EXTRACTED RECORDS START

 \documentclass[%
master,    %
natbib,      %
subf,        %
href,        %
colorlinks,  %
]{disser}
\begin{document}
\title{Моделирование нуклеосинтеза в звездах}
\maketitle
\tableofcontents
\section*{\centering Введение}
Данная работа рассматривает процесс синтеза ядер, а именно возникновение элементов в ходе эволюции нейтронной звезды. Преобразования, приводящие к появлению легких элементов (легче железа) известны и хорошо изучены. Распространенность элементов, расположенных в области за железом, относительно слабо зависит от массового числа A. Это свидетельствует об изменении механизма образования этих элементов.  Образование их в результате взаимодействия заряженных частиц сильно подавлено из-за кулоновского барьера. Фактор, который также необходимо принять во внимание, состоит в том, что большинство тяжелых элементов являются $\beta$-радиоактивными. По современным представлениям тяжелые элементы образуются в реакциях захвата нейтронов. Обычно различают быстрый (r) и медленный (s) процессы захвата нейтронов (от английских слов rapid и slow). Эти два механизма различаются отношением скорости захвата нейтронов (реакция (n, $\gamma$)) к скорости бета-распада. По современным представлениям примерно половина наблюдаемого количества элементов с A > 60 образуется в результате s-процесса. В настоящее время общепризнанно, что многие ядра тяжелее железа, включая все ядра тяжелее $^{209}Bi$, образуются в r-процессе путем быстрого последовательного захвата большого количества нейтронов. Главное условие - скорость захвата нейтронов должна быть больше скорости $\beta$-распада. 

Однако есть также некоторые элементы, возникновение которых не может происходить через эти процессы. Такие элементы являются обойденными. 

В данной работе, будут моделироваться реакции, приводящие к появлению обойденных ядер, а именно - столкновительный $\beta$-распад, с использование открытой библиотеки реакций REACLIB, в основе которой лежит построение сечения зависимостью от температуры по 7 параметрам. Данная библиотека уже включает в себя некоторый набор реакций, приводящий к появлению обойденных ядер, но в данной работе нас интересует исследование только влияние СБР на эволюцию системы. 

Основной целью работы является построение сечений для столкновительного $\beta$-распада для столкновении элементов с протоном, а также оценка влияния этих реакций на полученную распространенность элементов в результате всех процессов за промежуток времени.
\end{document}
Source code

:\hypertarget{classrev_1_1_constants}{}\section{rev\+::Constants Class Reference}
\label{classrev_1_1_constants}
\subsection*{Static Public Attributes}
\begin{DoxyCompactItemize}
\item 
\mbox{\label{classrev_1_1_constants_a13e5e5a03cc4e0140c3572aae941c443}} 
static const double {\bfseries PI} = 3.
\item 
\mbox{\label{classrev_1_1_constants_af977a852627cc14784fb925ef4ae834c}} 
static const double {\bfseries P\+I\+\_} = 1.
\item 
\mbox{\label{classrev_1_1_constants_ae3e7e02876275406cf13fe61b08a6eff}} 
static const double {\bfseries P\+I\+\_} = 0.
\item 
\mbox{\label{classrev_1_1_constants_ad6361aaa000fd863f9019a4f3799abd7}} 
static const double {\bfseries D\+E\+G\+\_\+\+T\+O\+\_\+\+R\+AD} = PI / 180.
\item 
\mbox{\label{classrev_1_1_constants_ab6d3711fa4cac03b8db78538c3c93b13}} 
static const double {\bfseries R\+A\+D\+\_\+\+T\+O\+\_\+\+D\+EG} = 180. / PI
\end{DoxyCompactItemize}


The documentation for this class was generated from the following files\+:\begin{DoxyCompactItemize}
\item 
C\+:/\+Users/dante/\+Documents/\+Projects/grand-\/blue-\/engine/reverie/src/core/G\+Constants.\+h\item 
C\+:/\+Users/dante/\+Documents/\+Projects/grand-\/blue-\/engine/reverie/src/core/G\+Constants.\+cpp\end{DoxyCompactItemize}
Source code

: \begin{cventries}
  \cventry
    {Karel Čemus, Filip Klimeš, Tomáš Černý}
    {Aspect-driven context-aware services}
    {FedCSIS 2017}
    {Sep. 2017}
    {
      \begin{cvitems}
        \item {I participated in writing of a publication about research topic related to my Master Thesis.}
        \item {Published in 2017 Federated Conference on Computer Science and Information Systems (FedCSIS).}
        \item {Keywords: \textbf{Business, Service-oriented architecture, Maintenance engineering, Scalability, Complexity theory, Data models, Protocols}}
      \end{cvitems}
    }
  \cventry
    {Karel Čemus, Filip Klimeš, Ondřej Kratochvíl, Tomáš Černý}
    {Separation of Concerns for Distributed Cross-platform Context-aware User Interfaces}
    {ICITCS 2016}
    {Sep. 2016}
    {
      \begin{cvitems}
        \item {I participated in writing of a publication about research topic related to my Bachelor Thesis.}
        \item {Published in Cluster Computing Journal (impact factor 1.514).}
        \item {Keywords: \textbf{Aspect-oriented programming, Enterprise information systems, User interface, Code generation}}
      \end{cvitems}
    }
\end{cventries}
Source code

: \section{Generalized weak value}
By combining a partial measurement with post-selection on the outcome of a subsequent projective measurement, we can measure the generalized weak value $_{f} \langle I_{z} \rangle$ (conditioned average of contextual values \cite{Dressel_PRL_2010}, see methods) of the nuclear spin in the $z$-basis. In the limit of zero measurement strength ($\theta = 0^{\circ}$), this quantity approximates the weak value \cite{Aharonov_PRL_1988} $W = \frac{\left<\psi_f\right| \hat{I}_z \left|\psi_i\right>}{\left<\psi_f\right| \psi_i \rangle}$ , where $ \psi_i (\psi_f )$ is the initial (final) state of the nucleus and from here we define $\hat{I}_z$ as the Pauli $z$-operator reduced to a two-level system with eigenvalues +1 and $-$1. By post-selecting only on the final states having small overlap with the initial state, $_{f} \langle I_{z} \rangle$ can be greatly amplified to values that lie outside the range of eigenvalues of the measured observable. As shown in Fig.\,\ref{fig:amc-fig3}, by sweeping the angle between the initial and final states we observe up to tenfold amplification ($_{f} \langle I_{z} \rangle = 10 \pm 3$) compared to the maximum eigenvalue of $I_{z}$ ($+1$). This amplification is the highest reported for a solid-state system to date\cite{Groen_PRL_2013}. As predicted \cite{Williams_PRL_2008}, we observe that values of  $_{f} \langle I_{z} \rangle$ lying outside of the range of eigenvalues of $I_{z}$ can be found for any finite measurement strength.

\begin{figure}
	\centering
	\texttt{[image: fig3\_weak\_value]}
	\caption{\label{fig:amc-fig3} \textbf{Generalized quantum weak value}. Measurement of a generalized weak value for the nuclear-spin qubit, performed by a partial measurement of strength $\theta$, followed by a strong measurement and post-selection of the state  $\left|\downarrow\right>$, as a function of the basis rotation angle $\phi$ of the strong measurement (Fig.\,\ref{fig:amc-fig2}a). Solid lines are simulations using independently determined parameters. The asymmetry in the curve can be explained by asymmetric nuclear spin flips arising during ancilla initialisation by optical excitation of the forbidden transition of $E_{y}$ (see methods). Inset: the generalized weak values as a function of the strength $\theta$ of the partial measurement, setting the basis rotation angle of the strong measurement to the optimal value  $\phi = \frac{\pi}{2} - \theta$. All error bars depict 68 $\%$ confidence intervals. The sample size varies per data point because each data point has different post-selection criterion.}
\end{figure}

EXTRACTED RECORDS END

EXERCISE BRIEF → Tally the lines above containing "Thesis". Number only.

SOLVED PROBLEM → 2